Copy out, from the entries below, each line that holds the string "which".
(Beginning of Data for this task)
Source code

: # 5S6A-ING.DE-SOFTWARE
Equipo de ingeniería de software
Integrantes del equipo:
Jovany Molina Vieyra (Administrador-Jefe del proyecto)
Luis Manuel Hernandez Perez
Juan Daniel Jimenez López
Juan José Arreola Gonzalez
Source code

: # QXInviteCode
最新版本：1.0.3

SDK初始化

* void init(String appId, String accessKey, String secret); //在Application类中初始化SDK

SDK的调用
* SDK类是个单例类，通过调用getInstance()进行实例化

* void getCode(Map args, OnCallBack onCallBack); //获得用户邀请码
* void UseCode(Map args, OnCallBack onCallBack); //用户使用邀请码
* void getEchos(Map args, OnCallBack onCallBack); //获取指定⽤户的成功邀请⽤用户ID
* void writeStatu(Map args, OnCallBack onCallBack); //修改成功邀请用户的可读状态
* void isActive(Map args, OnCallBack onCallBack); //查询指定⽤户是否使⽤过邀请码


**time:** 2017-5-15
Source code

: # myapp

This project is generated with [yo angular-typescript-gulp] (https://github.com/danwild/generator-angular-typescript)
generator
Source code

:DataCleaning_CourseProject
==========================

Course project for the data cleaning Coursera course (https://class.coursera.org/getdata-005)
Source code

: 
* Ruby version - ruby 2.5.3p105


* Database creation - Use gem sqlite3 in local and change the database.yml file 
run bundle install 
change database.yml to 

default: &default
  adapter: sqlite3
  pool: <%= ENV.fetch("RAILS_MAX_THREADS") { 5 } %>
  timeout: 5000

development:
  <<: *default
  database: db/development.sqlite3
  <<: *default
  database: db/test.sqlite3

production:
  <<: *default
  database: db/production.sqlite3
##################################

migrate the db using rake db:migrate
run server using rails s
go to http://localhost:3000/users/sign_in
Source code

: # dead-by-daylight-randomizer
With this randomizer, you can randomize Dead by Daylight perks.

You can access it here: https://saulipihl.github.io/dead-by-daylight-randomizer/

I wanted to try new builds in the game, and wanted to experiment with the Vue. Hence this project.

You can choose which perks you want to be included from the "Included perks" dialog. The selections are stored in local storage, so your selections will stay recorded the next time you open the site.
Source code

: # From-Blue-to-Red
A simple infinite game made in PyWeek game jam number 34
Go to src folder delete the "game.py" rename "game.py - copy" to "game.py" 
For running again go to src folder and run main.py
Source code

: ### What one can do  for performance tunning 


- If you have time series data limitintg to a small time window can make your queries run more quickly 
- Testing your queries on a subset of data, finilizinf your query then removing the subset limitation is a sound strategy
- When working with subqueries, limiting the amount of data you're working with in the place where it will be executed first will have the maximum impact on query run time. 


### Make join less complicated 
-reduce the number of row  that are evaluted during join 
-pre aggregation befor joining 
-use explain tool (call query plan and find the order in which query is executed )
(End of Data for this task)
Exercise output ::
You can choose which perks you want to be included from the "Included perks" dialog. The selections are stored in local storage, so your selections will stay recorded the next time you open the site.
-use explain tool (call query plan and find the order in which query is executed )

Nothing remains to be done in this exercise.